Source records ::

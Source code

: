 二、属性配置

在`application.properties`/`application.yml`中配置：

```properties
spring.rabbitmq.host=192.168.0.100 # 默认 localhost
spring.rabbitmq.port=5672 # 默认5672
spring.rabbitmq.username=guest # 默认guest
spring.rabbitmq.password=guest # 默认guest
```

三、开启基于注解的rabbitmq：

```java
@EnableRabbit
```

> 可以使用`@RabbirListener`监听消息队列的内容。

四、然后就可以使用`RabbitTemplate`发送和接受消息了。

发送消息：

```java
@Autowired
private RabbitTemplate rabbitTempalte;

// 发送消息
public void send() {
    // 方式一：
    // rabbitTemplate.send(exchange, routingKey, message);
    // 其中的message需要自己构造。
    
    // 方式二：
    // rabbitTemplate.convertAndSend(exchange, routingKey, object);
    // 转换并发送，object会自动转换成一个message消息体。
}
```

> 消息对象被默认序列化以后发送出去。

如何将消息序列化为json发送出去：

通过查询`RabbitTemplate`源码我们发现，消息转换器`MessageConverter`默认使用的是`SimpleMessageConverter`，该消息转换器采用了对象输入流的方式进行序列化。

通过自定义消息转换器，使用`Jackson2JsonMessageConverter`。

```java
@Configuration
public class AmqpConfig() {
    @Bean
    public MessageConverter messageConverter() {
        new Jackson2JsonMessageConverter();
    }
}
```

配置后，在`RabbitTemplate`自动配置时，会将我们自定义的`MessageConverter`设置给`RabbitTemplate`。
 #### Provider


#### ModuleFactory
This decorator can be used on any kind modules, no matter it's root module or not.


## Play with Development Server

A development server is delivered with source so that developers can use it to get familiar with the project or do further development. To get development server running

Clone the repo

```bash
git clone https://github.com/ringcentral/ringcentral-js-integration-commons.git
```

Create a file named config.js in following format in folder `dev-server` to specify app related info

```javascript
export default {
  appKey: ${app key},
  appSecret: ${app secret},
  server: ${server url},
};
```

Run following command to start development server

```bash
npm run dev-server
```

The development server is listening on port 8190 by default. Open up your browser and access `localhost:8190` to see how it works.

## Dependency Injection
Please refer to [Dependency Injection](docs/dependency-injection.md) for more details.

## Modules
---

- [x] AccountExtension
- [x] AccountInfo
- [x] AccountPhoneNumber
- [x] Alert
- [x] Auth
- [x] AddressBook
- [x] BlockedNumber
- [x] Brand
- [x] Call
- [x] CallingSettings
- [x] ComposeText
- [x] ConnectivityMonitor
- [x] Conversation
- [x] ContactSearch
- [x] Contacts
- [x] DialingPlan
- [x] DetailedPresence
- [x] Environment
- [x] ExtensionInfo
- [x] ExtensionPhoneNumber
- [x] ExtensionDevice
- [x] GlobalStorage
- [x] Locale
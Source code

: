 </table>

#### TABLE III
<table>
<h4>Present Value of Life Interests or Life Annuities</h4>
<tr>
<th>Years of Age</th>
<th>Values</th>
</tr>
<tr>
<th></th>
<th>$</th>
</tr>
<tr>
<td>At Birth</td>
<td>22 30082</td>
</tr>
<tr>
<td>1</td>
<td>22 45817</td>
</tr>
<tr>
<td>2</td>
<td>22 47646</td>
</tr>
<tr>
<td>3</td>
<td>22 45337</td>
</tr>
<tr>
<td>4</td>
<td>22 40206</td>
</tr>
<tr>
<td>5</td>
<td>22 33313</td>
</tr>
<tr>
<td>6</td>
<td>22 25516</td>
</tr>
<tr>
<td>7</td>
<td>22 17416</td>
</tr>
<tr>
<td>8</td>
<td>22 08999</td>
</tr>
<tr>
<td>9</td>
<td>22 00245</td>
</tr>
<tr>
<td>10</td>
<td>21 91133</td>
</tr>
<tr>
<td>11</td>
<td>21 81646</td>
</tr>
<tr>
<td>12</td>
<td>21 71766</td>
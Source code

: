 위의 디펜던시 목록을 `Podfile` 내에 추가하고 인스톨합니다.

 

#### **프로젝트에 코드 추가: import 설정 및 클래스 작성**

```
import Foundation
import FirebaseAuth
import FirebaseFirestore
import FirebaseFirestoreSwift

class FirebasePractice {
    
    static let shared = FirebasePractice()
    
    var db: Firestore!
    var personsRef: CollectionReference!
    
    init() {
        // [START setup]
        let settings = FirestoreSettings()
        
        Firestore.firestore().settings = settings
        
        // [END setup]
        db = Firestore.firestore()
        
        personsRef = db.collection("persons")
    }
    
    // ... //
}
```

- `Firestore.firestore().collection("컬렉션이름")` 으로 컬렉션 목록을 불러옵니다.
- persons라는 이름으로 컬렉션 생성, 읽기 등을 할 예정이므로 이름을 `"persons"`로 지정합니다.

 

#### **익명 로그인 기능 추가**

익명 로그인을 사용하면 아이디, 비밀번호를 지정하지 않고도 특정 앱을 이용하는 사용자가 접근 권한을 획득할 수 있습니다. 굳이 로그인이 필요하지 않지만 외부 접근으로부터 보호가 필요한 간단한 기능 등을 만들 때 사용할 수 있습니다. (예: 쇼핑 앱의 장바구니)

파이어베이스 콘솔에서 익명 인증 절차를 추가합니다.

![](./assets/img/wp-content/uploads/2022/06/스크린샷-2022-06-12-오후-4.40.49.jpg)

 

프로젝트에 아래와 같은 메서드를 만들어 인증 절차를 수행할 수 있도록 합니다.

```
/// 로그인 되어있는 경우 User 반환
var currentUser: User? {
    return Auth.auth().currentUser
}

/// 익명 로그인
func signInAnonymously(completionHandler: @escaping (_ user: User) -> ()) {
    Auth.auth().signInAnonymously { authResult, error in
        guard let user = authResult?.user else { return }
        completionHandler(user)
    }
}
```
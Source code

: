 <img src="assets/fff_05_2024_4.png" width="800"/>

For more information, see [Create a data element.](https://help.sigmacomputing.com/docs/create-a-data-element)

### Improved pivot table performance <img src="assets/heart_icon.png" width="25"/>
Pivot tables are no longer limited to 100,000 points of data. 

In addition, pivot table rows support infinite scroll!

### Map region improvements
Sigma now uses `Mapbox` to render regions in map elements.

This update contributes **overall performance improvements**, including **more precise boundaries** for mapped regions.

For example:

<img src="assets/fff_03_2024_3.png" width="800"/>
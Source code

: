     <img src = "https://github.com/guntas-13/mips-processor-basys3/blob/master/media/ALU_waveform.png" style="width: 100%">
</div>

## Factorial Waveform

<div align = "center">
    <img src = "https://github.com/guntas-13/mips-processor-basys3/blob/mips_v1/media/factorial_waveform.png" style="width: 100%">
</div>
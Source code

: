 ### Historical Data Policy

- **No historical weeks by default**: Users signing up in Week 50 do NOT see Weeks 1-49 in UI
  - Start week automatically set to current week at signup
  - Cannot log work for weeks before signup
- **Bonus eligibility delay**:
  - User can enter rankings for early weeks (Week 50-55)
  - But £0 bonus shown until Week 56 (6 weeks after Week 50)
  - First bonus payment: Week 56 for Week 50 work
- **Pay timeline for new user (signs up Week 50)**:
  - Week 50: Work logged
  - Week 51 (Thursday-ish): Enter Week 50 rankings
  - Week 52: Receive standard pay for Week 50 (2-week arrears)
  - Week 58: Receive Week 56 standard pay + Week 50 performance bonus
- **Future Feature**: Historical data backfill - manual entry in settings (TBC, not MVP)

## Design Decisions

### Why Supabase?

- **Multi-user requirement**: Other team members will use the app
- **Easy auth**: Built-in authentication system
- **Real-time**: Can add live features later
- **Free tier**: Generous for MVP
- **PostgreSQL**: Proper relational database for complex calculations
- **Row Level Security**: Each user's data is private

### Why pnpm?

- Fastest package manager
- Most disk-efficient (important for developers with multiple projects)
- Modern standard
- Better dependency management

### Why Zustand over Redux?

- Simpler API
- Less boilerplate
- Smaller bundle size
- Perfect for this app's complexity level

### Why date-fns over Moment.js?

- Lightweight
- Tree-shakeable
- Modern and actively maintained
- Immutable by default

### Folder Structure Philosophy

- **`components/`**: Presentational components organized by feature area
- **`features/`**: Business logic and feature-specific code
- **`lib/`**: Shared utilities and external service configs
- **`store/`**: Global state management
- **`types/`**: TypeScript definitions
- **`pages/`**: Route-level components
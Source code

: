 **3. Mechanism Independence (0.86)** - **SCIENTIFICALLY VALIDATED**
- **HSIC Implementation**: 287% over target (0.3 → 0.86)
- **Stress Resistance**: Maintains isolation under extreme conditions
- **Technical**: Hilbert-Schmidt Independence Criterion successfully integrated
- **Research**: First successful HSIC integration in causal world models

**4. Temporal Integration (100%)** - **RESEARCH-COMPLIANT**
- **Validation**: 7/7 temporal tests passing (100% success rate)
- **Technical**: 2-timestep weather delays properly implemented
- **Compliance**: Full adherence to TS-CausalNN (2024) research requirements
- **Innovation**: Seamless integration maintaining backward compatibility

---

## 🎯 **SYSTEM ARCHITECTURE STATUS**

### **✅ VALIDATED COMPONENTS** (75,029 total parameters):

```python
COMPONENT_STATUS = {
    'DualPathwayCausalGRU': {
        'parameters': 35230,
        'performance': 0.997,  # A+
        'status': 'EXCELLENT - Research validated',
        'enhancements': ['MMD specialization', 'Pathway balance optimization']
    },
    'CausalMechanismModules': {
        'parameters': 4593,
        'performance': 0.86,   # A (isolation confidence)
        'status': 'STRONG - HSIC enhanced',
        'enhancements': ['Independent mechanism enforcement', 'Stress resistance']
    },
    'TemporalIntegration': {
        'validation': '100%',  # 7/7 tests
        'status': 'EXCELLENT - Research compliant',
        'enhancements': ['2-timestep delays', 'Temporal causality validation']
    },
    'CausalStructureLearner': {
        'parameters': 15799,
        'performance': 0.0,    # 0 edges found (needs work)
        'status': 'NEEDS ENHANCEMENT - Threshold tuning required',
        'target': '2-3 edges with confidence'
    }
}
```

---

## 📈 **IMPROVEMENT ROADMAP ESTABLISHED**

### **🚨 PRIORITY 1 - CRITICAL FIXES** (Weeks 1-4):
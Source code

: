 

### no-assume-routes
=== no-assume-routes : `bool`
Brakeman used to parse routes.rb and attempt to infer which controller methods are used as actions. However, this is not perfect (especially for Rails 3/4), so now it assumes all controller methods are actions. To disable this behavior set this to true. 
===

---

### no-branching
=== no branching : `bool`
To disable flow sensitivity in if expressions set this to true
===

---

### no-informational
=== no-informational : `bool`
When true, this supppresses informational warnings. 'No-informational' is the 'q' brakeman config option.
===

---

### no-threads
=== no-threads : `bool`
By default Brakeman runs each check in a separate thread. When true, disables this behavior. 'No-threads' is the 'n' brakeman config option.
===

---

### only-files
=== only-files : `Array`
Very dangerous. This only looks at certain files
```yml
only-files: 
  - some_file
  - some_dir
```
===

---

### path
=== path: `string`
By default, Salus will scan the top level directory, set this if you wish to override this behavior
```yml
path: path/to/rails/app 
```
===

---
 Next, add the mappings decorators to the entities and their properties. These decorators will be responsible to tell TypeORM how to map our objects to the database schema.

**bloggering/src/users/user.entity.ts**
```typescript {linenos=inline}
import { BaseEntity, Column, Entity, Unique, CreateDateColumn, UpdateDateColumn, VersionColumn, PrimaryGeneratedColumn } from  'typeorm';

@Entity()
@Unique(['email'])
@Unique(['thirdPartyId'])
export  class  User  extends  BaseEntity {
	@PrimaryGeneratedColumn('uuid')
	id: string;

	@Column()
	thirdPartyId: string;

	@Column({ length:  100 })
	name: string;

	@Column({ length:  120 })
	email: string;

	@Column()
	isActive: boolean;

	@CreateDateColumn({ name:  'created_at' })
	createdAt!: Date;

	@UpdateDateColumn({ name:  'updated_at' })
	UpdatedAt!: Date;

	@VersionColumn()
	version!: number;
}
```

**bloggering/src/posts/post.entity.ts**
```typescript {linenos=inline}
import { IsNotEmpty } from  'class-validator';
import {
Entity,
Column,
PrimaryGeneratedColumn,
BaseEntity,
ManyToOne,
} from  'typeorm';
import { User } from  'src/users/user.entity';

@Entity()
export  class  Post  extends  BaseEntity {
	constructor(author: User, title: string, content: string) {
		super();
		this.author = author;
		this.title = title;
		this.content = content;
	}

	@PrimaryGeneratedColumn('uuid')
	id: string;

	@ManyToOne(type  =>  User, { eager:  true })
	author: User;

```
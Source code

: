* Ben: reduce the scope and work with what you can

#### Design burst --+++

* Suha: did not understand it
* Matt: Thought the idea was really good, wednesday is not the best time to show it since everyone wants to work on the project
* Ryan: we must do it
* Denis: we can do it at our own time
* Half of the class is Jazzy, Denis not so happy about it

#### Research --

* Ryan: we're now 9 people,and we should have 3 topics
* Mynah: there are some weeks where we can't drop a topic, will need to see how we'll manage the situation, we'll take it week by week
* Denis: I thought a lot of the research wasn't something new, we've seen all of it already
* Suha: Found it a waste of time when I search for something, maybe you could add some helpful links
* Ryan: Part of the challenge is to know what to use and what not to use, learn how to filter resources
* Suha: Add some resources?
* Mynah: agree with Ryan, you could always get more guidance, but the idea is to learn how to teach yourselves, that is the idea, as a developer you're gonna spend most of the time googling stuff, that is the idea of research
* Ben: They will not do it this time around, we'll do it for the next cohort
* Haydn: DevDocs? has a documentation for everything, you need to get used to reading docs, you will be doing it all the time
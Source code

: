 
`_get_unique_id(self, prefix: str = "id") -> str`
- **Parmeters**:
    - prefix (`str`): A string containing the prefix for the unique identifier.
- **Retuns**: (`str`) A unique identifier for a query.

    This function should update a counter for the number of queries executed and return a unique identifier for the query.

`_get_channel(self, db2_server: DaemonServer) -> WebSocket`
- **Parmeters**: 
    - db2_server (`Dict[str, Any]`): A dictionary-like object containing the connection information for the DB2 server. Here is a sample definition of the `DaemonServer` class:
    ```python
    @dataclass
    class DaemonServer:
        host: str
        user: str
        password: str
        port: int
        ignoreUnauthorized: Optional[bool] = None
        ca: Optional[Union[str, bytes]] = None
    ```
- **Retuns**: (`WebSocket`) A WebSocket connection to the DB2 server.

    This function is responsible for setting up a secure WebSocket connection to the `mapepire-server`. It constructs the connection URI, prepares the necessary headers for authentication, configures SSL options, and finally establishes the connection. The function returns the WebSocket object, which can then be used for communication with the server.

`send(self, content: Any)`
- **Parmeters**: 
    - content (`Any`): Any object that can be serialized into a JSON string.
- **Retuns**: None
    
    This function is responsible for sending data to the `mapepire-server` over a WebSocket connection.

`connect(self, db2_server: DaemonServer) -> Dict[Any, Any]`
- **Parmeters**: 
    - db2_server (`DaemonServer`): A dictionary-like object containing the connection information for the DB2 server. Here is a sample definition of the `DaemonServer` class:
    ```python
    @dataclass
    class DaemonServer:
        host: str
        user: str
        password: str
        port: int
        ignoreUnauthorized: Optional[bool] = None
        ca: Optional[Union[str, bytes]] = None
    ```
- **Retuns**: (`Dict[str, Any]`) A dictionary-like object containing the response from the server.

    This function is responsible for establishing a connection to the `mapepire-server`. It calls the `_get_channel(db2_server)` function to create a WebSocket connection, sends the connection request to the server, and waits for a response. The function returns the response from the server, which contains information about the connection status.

Exercise brief ::
Copy out all lines of the material above in which "what" occurs.

Finished task ::
:* Ben: reduce the scope and work with what you can
* Ryan: Part of the challenge is to know what to use and what not to use, learn how to filter resources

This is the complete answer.